Questo??? (Ma cos'è?)
Un consiglio per voi: se doveste mai fare un regalo a un amico/a che sapete avere in casa seri problemi di spazio, evitate: soprammobili, di qualsiasi foggia e dimensioni, portabijoux, portacandele, portaorecchini, portapenne, ma soprattutto, evitate come la peste le candele! Si riempiono di polvere come la carta moschicida, e a proposito di insetti alcune sono in grado di inglobare sciami interi di moscerini e zanzare al loro interno.
Via questa a forma di bouquet di girasoli, questa a forma di boccale di birra, questa a forma di mela...

"Tattagu'i?"
"..."
"Taa-ttagùù-i aa tteeee!"
Mmmm, e vabbè, questa la teniamo.
E la pupa ha festeggiato i suoi... diciannov... vent... boh!


Babaaaaaaaaaa!



E mentre la mamma spolvera gli scaffali oramai (quasi) sgombri, lei dà una mano con la scopa: giù tutti i libretti!

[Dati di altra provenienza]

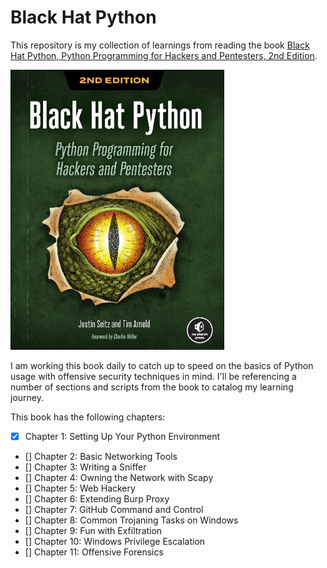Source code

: # Black Hat Python  

This repository is my collection of learnings from reading the book [Black Hat Python, Python Programming for Hackers and Pentesters, 2nd Edition](https://www.amazon.com/Black-Hat-Python-2nd-Programming/dp/1718501129/ref=sr_1_1?crid=3GQ7M73C3AA8G&keywords=black+hat+python&qid=1653296529&sprefix=black+hat+python%2Caps%2C78&sr=8-1).

<img src="BHPCover.png" style="width:342px"/>

I am working this book daily to catch up to speed on the basics of Python usage with offensive security techniques in mind. I'll be referencing a number of sections and scripts from the book to catalog my learning journey.

This book has the following chapters:
- [x] Chapter 1: Setting Up Your Python Environment
- [] Chapter 2: Basic Networking Tools
- [] Chapter 3: Writing a Sniffer
- [] Chapter 4: Owning the Network with Scapy
- [] Chapter 5: Web Hackery
- [] Chapter 6: Extending Burp Proxy
- [] Chapter 7: GitHub Command and Control
- [] Chapter 8: Common Trojaning Tasks on Windows
- [] Chapter 9: Fun with Exfiltration
- [] Chapter 10: Windows Privilege Escalation
- [] Chapter 11: Offensive Forensics
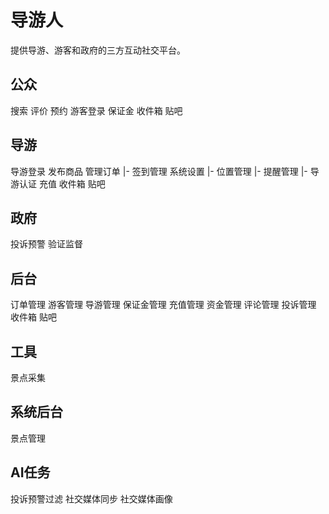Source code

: # 导游人
提供导游、游客和政府的三方互动社交平台。

## 公众
搜索
评价
预约
游客登录
保证金
收件箱
贴吧

## 导游
导游登录
发布商品
管理订单
 |- 签到管理
系统设置
 |- 位置管理
 |- 提醒管理
 |- 导游认证
充值
收件箱
贴吧

## 政府
投诉预警
验证监督

## 后台
订单管理
游客管理
导游管理
保证金管理
充值管理
资金管理
评论管理
投诉管理
收件箱
贴吧

## 工具
景点采集

## 系统后台
景点管理

## AI任务
投诉预警过滤
社交媒体同步
社交媒体画像
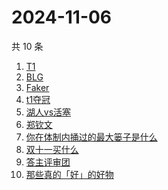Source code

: # 2024-11-06

共 10 条

<!-- BEGIN -->
<!-- 最后更新时间 Wed Nov 06 2024 05:08:40 GMT+0800 (China Standard Time) -->

1. [T1](https://www.zhihu.com/search?q=T1)
1. [BLG](https://www.zhihu.com/search?q=BLG)
1. [Faker](https://www.zhihu.com/search?q=Faker)
1. [t1夺冠](https://www.zhihu.com/search?q=t1%E5%A4%BA%E5%86%A0)
1. [湖人vs活塞](https://www.zhihu.com/search?q=%E6%B9%96%E4%BA%BAvs%E6%B4%BB%E5%A1%9E)
1. [郑钦文](https://www.zhihu.com/search?q=%E9%83%91%E9%92%A6%E6%96%87)
1. [你在体制内捅过的最大篓子是什么](https://www.zhihu.com/search?q=%E4%BD%A0%E5%9C%A8%E4%BD%93%E5%88%B6%E5%86%85%E6%8D%85%E8%BF%87%E7%9A%84%E6%9C%80%E5%A4%A7%E7%AF%93%E5%AD%90%E6%98%AF%E4%BB%80%E4%B9%88)
1. [双十一买什么](https://www.zhihu.com/search?q=%E5%8F%8C%E5%8D%81%E4%B8%80%E4%B9%B0%E4%BB%80%E4%B9%88)
1. [答主评审团](https://www.zhihu.com/search?q=%E7%AD%94%E4%B8%BB%E8%AF%84%E5%AE%A1%E5%9B%A2)
1. [那些真的「好」的好物](https://www.zhihu.com/search?q=%E9%82%A3%E4%BA%9B%E7%9C%9F%E7%9A%84%E3%80%8C%E5%A5%BD%E3%80%8D%E7%9A%84%E5%A5%BD%E7%89%A9)

<!-- END -->
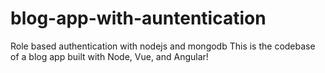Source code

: # blog-app-with-auntentication
Role based authentication with nodejs and mongodb
This is the codebase of a blog app built with Node, Vue, and Angular!
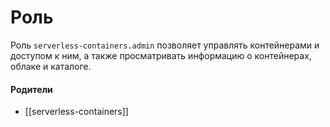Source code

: # Роль

Роль `serverless-containers.admin` позволяет управлять контейнерами и доступом к ним, а также просматривать информацию о контейнерах, облаке и каталоге.


#### Родители

- [[serverless-containers]]
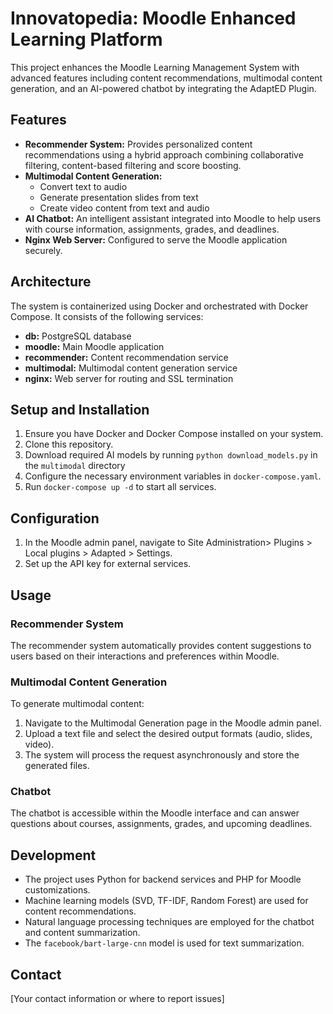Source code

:  # Innovatopedia: Moodle Enhanced Learning Platform

This project enhances the Moodle Learning Management System with advanced features including content recommendations, multimodal content generation, and an AI-powered chatbot by integrating the AdaptED Plugin.

## Features

- **Recommender System:** Provides personalized content recommendations using a hybrid approach combining collaborative filtering, content-based filtering and score boosting.
- **Multimodal Content Generation:**
  - Convert text to audio
  - Generate presentation slides from text
  - Create video content from text and audio
- **AI Chatbot:** An intelligent assistant integrated into Moodle to help users with course information, assignments, grades, and deadlines.
- **Nginx Web Server:** Configured to serve the Moodle application securely.

## Architecture

The system is containerized using Docker and orchestrated with Docker Compose. It consists of the following services:

- **db:** PostgreSQL database
- **moodle:** Main Moodle application
- **recommender:** Content recommendation service
- **multimodal:** Multimodal content generation service
- **nginx:** Web server for routing and SSL termination

## Setup and Installation

1. Ensure you have Docker and Docker Compose installed on your system.
2. Clone this repository.
3. Download required AI models by running `python download_models.py` in the `multimodal` directory
4. Configure the necessary environment variables in `docker-compose.yaml`.
5. Run `docker-compose up -d` to start all services.

## Configuration

1. In the Moodle admin panel, navigate to Site Administration> Plugins > Local plugins > Adapted > Settings.
2. Set up the API key for external services.

## Usage

### Recommender System

The recommender system automatically provides content suggestions to users based on their interactions and preferences within Moodle.

### Multimodal Content Generation

To generate multimodal content:

1. Navigate to the Multimodal Generation page in the Moodle admin panel.
2. Upload a text file and select the desired output formats (audio, slides, video).
3. The system will process the request asynchronously and store the generated files.

### Chatbot

The chatbot is accessible within the Moodle interface and can answer questions about courses, assignments, grades, and upcoming deadlines.

## Development

- The project uses Python for backend services and PHP for Moodle customizations.
- Machine learning models (SVD, TF-IDF, Random Forest) are used for content recommendations.
- Natural language processing techniques are employed for the chatbot and content summarization.
- The `facebook/bart-large-cnn` model is used for text summarization.

## Contact

[Your contact information or where to report issues]

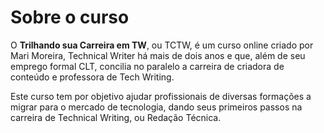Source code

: # Sobre o curso

O **Trilhando sua Carreira em TW**, ou TCTW, é um curso online criado por Mari Moreira, Technical Writer há mais de dois anos e que, além de seu emprego formal CLT, concilia no paralelo a carreira de criadora de conteúdo e professora de Tech Writing.

Este curso tem por objetivo ajudar profissionais de diversas formações a migrar para o mercado de tecnologia, dando seus primeiros passos na carreira de Technical Writing, ou Redação Técnica. 
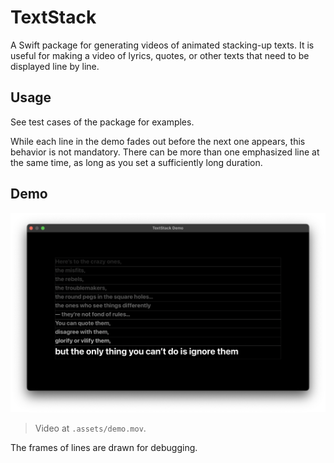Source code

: # TextStack

A Swift package for generating videos of animated stacking-up texts. It is useful for making a video of lyrics, quotes, or other texts that need to be displayed line by line.

## Usage

See test cases of the package for examples.

While each line in the demo fades out before the next one appears, this behavior is not mandatory. There can be more than one emphasized line at the same time, as long as you set a sufficiently long duration.

## Demo

<img src=".assets/demo.png" width="1072"/>

>   Video at `.assets/demo.mov`.

The frames of lines are drawn for debugging.
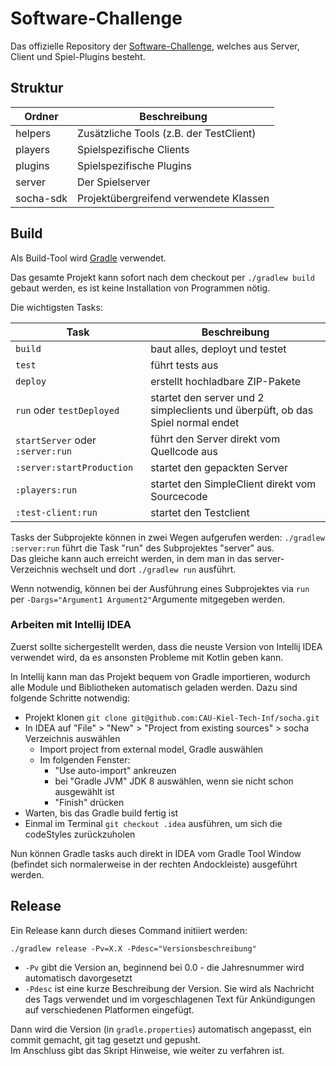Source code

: # Software-Challenge

Das offizielle Repository der [Software-Challenge](https://www.software-challenge.de/), welches aus Server, Client und Spiel-Plugins besteht.

## Struktur
| Ordner | Beschreibung |
| ------ | ------------ |
| helpers | Zusätzliche Tools (z.B. der TestClient) |
| players | Spielspezifische Clients |
| plugins | Spielspezifische Plugins |
| server | Der Spielserver |
| socha-sdk | Projektübergreifend verwendete Klassen |

## Build

Als Build-Tool wird [Gradle](https://gradle.org/) verwendet.

Das gesamte Projekt kann sofort nach dem checkout per `./gradlew build` 
gebaut werden, es ist keine Installation von Programmen nötig.

Die wichtigsten Tasks:

| Task | Beschreibung
| ------ | ------------
| `build` | baut alles, deployt und testet
| `test` | führt tests aus
| `deploy` | erstellt hochladbare ZIP-Pakete
| `run` oder `testDeployed` | startet den server und 2 simpleclients und überpüft, ob das Spiel normal endet
| `startServer` oder `:server:run` | führt den Server direkt vom Quellcode aus
| `:server:startProduction` | startet den gepackten Server
| `:players:run` | startet den SimpleClient direkt vom Sourcecode
| `:test-client:run` | startet den Testclient

Tasks der Subprojekte können in zwei Wegen aufgerufen werden:
`./gradlew :server:run` führt die Task "run" des Subprojektes "server" aus.  
Das gleiche kann auch erreicht werden, in dem man in das server-Verzeichnis 
wechselt und dort `./gradlew run` ausführt.

Wenn notwendig, können bei der Ausführung eines Subprojektes via `run` 
per `-Dargs="Argument1 Argument2"`Argumente mitgegeben werden.

### Arbeiten mit Intellij IDEA

Zuerst sollte sichergestellt werden, dass die neuste Version von
Intellij IDEA verwendet wird, da es ansonsten Probleme mit Kotlin
geben kann.

In Intellij kann man das Projekt bequem von Gradle importieren, 
wodurch alle Module und Bibliotheken automatisch geladen werden.
Dazu sind folgende Schritte notwendig:

- Projekt klonen `git clone git@github.com:CAU-Kiel-Tech-Inf/socha.git`
- In IDEA auf "File" > "New" > "Project from existing sources" > socha Verzeichnis auswählen
  - Import project from external model, Gradle auswählen
  - Im folgenden Fenster:
    - "Use auto-import" ankreuzen
    - bei "Gradle JVM" JDK 8 auswählen, wenn sie nicht schon ausgewählt ist
    - "Finish" drücken
- Warten, bis das Gradle build fertig ist
- Einmal im Terminal `git checkout .idea` ausführen, um sich die codeStyles zurückzuholen

Nun können Gradle tasks auch direkt in IDEA vom Gradle Tool Window
(befindet sich normalerweise in der rechten Andockleiste) ausgeführt werden.

## Release

Ein Release kann durch dieses Command initiiert werden:

`./gradlew release -Pv=X.X -Pdesc="Versionsbeschreibung"`

- `-Pv` gibt die Version an, beginnend bei 0.0 - die Jahresnummer wird automatisch davorgesetzt
- `-Pdesc` ist eine kurze Beschreibung der Version. Sie wird als Nachricht des Tags verwendet 
  und im vorgeschlagenen Text für Ankündigungen auf verschiedenen Platformen eingefügt.

Dann wird die Version (in `gradle.properties`) automatisch angepasst, ein commit gemacht, 
git tag gesetzt und gepusht.  
Im Anschluss gibt das Skript Hinweise, wie weiter zu verfahren ist.
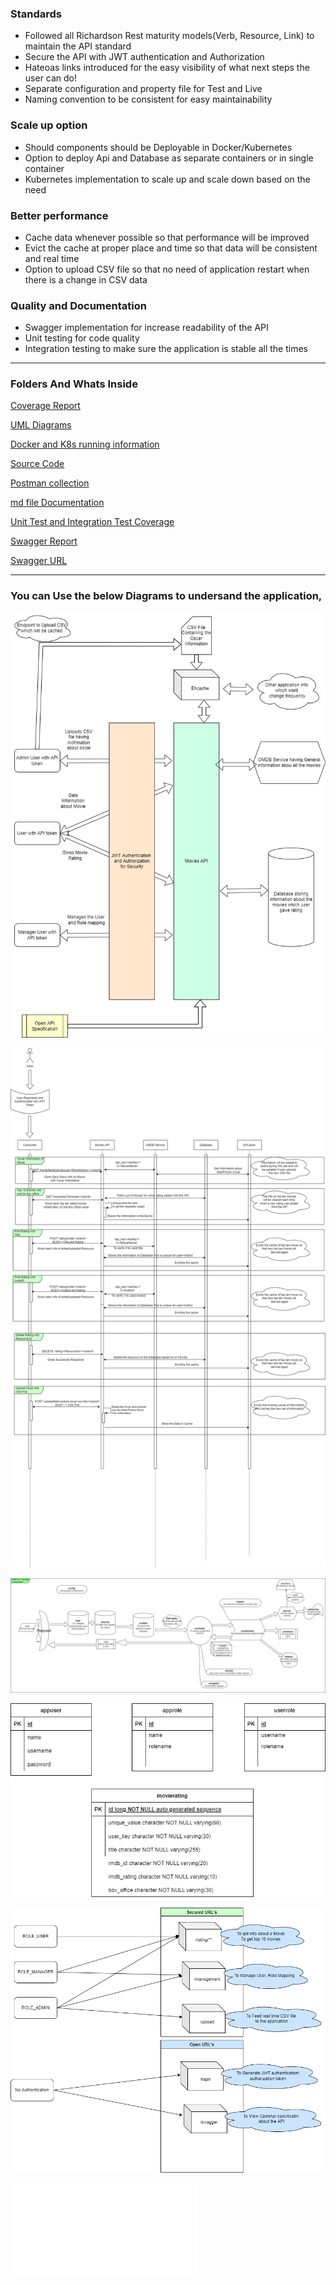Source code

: 
### Standards
* Followed all  Richardson Rest maturity models(Verb, Resource, Link) to maintain the API standard
* Secure the API with JWT authentication and Authorization
* Hateoas links introduced for the easy visibility of what next steps the user can do!
* Separate configuration and property file for Test and Live
* Naming convention to be consistent for easy maintainability

### Scale up option
* Should components should be Deployable in Docker/Kubernetes
* Option to deploy Api and Database as separate containers or in single container
* Kubernetes implementation to scale up and scale down based on the need

### Better performance
* Cache data whenever possible so that performance will be improved
* Evict the cache at proper place and time so that data will be consistent and real time
* Option to upload CSV file so that no need of application restart when there is a change in CSV data


### Quality and Documentation
* Swagger implementation for increase readability of the API
* Unit testing for code quality
* Integration testing to make sure the application is stable all the times

****

### Folders And Whats Inside


[Coverage Report](../CodeCoverageITandUnitTest)

[UML Diagrams](../Diagrams)

[Docker and K8s running information](.../DockerImagesAndKubernetes)

[Source Code](../MoviesApiAssignment)

[Postman collection](../Postman_testing_collection)

[md file Documentation](../ReadMe_md)

[Unit Test and Integration Test Coverage](../CodeCoverageITandUnitTest/surefire-report.html)

[Swagger Report](../SwaggerReport)


[Swagger URL](http://localhost:8080/swagger-ui/index.html)

****

### You can Use the below Diagrams to undersand the application,


![System Context Diagram](../Diagrams/SystemContext.png)

![Sequence Diagram](../Diagrams/SequenceDiagram.png)

![Component Flow Diagram](../Diagrams/ComponentFlowDiagram.png)

![Entity Diagram](../Diagrams/entity-diagram.png)

![User Role Resource Mapping](../Diagrams/UserRoleAccessMapping.png)

![Class Relationship](../Diagrams/ClassRelationship.pdf)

Complice la lettura di qualche mommy-blogger mooolto intraprendente, mi lancio poi in un'impresa di cui, un poco, mi pentirò. Anche a Don Quichotte avevano fatto male le troppe letture di romanzi cavallereschi...
Ma io, dimentica di quell'esempio, mi lancio contro i miei mulini a vento: vincerò le mie resistenze, le mie paure che possa essere un disastro totale, e farò dipingere la pupa con i colori a dita! (Se sulla confezione c'è scritto +2 anni, un motivo ci sarà...)


All'inizio va bene: lei è molto entusiasta e impaziente di iniziare.
Poi si butta sul verde.


E a momenti non diventiamo verdi tutti, io la macchina fotografica, il mondo...



E' molto concentrata soprattutto a inzuppare le mani nei barattoli: il risultato pittorico non sembra interessarla toppo. Il pennello viene messo decisamente da parte (non senza qualche urlaccio per chiarire meglio la sua posizione in proposito: "Nooooooooo! No vole!!!!")






Prima scivolerà sulla sua opera d'arte finendo lunga stesa in terra, e poi...


...la tragedia!
La pupa in effetti non ha resistito all'istinto di cacciarsi le mani in bocca per ripulirle da quella poltiglia di colore che evidentemente le dava fastidio e di cui non sapeva come altrimenti liberarsi.
A quanto pare le tempere non sono buone, ma spero che non siano poi troppo tossiche (e ora sono alla ricerca dei famigerati coloranti alimentari, chi mi aiuta?).

Così è finita in tragedia la nostra seconda sessione di pittura (della prima non vi ho mai parlato... lasciamo stare).


La sera dormiamo tutt'e due nel lettone, in assenza del babbo, cosa che mi facilita enormemente per i continui risvegli catarrosi, a volte vomitosi.
E in fondo mi piace anche, dormire con lei vicina, che come l'anima mia della canzone, mi tira di quei calcioni dentro al letto che mi rimembro ancor quel tempo di sua vita uterina, quando me li puntava con forza alla base delle mie povere costole doloranti...
Ma mi piace, averla lì, che mugola e rantola, sbirciarne il profilo dormiente illuminato dalla luce soffusa della lampada mentre leggo qualche pagina di un libro, prima di dormire, sentire il suo respiro, il suo fiato, averla vicina finalmente innocua e silenziosa... beh, insomma: silenziosa è un bel dire! Quella parla pure nel sonno. L'altra sera ha aperto gli occhi di scatto, si è tolta il ciuccio con un perfetto "skiock!" e ha detto: "Lucettola! Lucettolina! Ah ah! Bella bella! Bellittima!" "Sì sì, Mimi, bellissima la lucertolina, ora dormi, eh!"

Insomma, ora me ne vado a dormire con la mia pupa...



E io secondo voi dove dovrei mettermi?